Instructions to follow: Reproduce the whole listing exactly, omitting any picture it holds.

Given records:

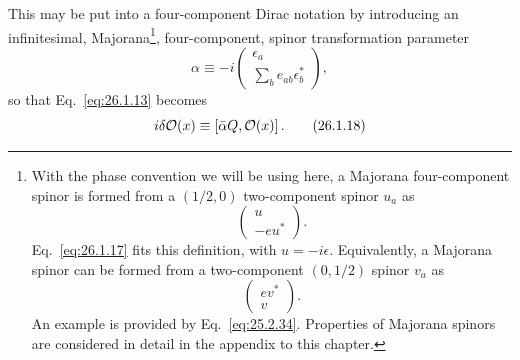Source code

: This may be put into a four-component Dirac notation by introducing an
infinitesimal, Majorana\footnote{With the phase convention we will be using
here, a Majorana four-component spinor is formed from a \((1/2,0)\)
two-component spinor \(u_a\) as
\[
  \begin{pmatrix}u\\-eu^*\end{pmatrix}.
\]
Eq.~\eqref{eq:26.1.17} fits this definition, with \(u=-i\epsilon\).
Equivalently, a Majorana spinor can be formed from a two-component
\((0,1/2)\) spinor \(v_a\) as
\[
  \begin{pmatrix}ev^*\\v\end{pmatrix}.
\]
An example is provided by Eq.~\eqref{eq:25.2.34}. Properties of Majorana
spinors are considered in detail in the appendix to this chapter.},
four-component, spinor transformation parameter
\begin{equation}
  \alpha\equiv-i
  \begin{pmatrix}
    \epsilon_a\\
    \displaystyle\sum_b e_{ab}\epsilon_b^*
  \end{pmatrix},
  \tag{26.1.17}\label{eq:26.1.17}
\end{equation}
so that Eq.~\eqref{eq:26.1.13} becomes
\begin{equation}
  i\delta\mathcal{O}(x)\equiv
  [\bar{\alpha}\MajoranaQ,\mathcal{O}(x)]\,.
  \tag{26.1.18}\label{eq:26.1.18}
\end{equation}

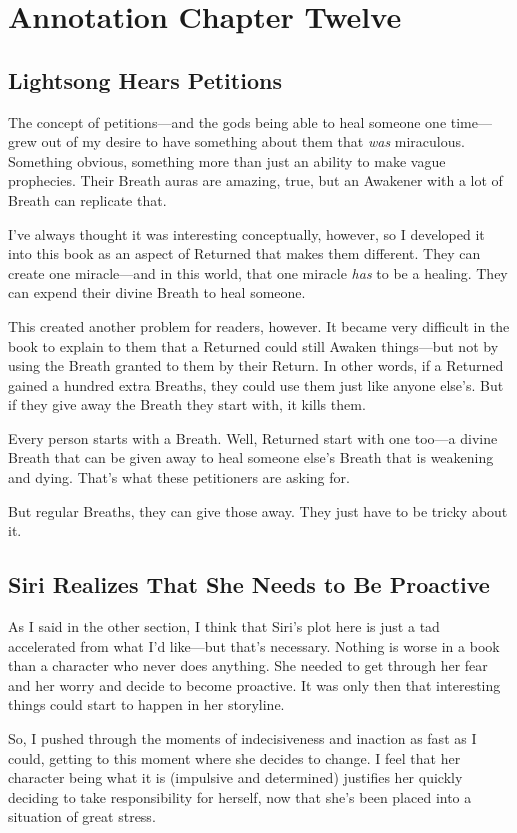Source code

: \section{Annotation Chapter Twelve}

\subsection*{Lightsong Hears Petitions}

The concept of petitions—and the gods being able to heal someone one time—grew out of my desire to have something about them that \textit{was} miraculous. Something obvious, something more than just an ability to make vague prophecies. Their Breath auras are amazing, true, but an Awakener with a lot of Breath can replicate that.



I’ve always thought it was interesting conceptually, however, so I developed it into this book as an aspect of Returned that makes them different. They can create one miracle—and in this world, that one miracle \textit{has} to be a healing. They can expend their divine Breath to heal someone.

This created another problem for readers, however. It became very difficult in the book to explain to them that a Returned could still Awaken things—but not by using the Breath granted to them by their Return. In other words, if a Returned gained a hundred extra Breaths, they could use them just like anyone else’s. But if they give away the Breath they start with, it kills them.

Every person starts with a Breath. Well, Returned start with one too—a divine Breath that can be given away to heal someone else’s Breath that is weakening and dying. That’s what these petitioners are asking for.

But regular Breaths, they can give those away. They just have to be tricky about it.

\subsection*{Siri Realizes That She Needs to Be Proactive}

As I said in the other section, I think that Siri’s plot here is just a tad accelerated from what I’d like—but that’s necessary. Nothing is worse in a book than a character who never does anything. She needed to get through her fear and her worry and decide to become proactive. It was only then that interesting things could start to happen in her storyline.

So, I pushed through the moments of indecisiveness and inaction as fast as I could, getting to this moment where she decides to change. I feel that her character being what it is (impulsive and determined) justifies her quickly deciding to take responsibility for herself, now that she’s been placed into a situation of great stress.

Reply to the task:
Source code

: This may be put into a four-component Dirac notation by introducing an
infinitesimal, Majorana\footnote{With the phase convention we will be using
here, a Majorana four-component spinor is formed from a \((1/2,0)\)
two-component spinor \(u_a\) as
\[
  \begin{pmatrix}u\\-eu^*\end{pmatrix}.
\]
Eq.~\eqref{eq:26.1.17} fits this definition, with \(u=-i\epsilon\).
Equivalently, a Majorana spinor can be formed from a two-component
\((0,1/2)\) spinor \(v_a\) as
\[
  \begin{pmatrix}ev^*\\v\end{pmatrix}.
\]
An example is provided by Eq.~\eqref{eq:25.2.34}. Properties of Majorana
spinors are considered in detail in the appendix to this chapter.},
four-component, spinor transformation parameter
\begin{equation}
  \alpha\equiv-i
  \begin{pmatrix}
    \epsilon_a\\
    \displaystyle\sum_b e_{ab}\epsilon_b^*
  \end{pmatrix},
  \tag{26.1.17}\label{eq:26.1.17}
\end{equation}
so that Eq.~\eqref{eq:26.1.13} becomes
\begin{equation}
  i\delta\mathcal{O}(x)\equiv
  [\bar{\alpha}\MajoranaQ,\mathcal{O}(x)]\,.
  \tag{26.1.18}\label{eq:26.1.18}
\end{equation}

Source code

: \section{Annotation Chapter Twelve}

\subsection*{Lightsong Hears Petitions}

The concept of petitions—and the gods being able to heal someone one time—grew out of my desire to have something about them that \textit{was} miraculous. Something obvious, something more than just an ability to make vague prophecies. Their Breath auras are amazing, true, but an Awakener with a lot of Breath can replicate that.



I’ve always thought it was interesting conceptually, however, so I developed it into this book as an aspect of Returned that makes them different. They can create one miracle—and in this world, that one miracle \textit{has} to be a healing. They can expend their divine Breath to heal someone.

This created another problem for readers, however. It became very difficult in the book to explain to them that a Returned could still Awaken things—but not by using the Breath granted to them by their Return. In other words, if a Returned gained a hundred extra Breaths, they could use them just like anyone else’s. But if they give away the Breath they start with, it kills them.

Every person starts with a Breath. Well, Returned start with one too—a divine Breath that can be given away to heal someone else’s Breath that is weakening and dying. That’s what these petitioners are asking for.

But regular Breaths, they can give those away. They just have to be tricky about it.

\subsection*{Siri Realizes That She Needs to Be Proactive}

As I said in the other section, I think that Siri’s plot here is just a tad accelerated from what I’d like—but that’s necessary. Nothing is worse in a book than a character who never does anything. She needed to get through her fear and her worry and decide to become proactive. It was only then that interesting things could start to happen in her storyline.

So, I pushed through the moments of indecisiveness and inaction as fast as I could, getting to this moment where she decides to change. I feel that her character being what it is (impulsive and determined) justifies her quickly deciding to take responsibility for herself, now that she’s been placed into a situation of great stress.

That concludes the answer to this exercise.